I’m not familiar with the granny blend graph beyond having sat through the demo a couple of times.

However, it does sound like your setup may have accidentally blurrred the line between the character state machine and the animation state machine. AI or controls or whatnot may know that all 15 attack animations represent the ‘attack’ state - but as far as granny is concerned they probably want to be 15 different states, or perhaps even 15 different sub-states which include a start and end each.

As a rule, I think it’s safest to use blends to add display detail to a state (like changing the speed or the look direction of a walk state) but to use state transition to move between things which don’t blend. You can have multiple animations in a state - say ‘walk slow’, ‘walk medium’, ‘walk fast’ etc - but blending is playing all of them at once, and they will transition to and from other states together. So if there really are multiple attacks with different in and out states, you probably want to give them each a state of their own. This probably involves some negotiation with the programmers so that everybody is clear on who owns what and how to implement that choice.

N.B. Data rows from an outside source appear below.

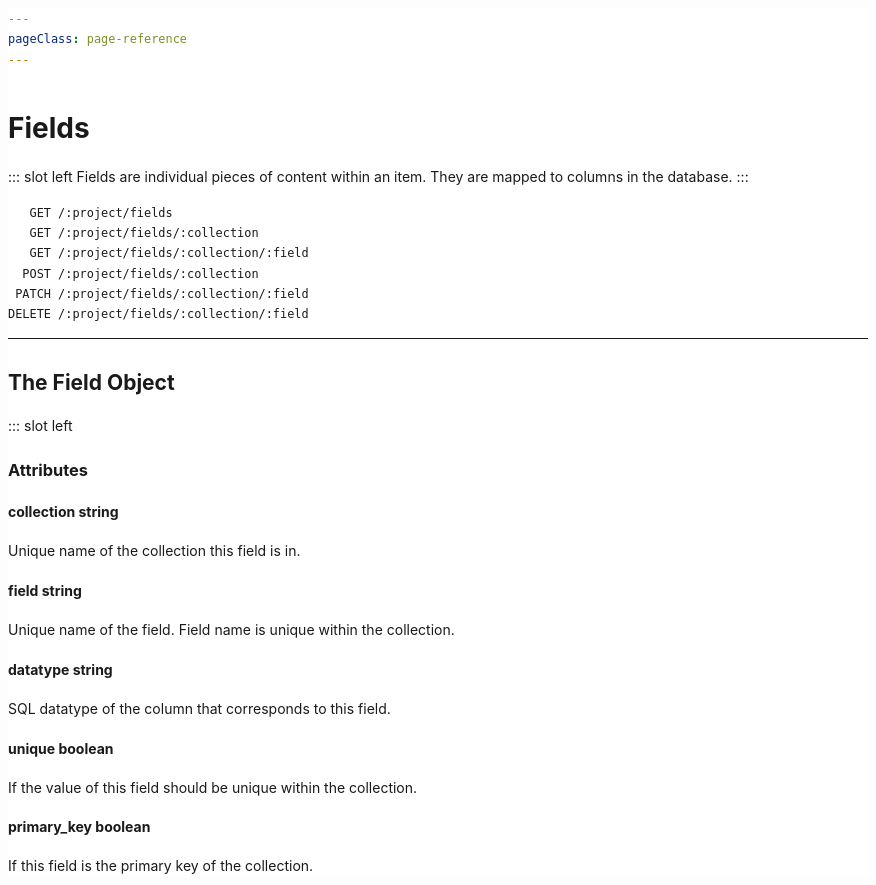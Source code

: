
 ```yaml
---
pageClass: page-reference
---
```


# Fields

<two-up>

::: slot left
Fields are individual pieces of content within an item. They are mapped to columns in the database.
:::

<info-box title="Endpoints" slot="right">

```endpoints
   GET /:project/fields
   GET /:project/fields/:collection
   GET /:project/fields/:collection/:field
  POST /:project/fields/:collection
 PATCH /:project/fields/:collection/:field
DELETE /:project/fields/:collection/:field
```

</info-box>
</two-up>

---

## The Field Object

<two-up>

::: slot left
### Attributes

<def-list>

#### collection <def-type>string</def-type>
Unique name of the collection this field is in.

#### field <def-type>string</def-type>
Unique name of the field. Field name is unique within the collection.

#### datatype <def-type>string</def-type>
SQL datatype of the column that corresponds to this field.

#### unique <def-type>boolean</def-type>
If the value of this field should be unique within the collection.

#### primary_key <def-type>boolean</def-type>
If this field is the primary key of the collection.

As for the animator, he is making work for other people if he doesn’t use predictable sequences. Using sub-states can disguise that a bit but at the end of the day the number of edges in your node graph = the complexity of the system, and adding extra edges imposes a cost on other people who need to figure out how to navigate the graph to get to a predictable state before trying some new action. It also increases the number of transition animations or blends that somebody has to make, increasing the likelihood of bugs down the road.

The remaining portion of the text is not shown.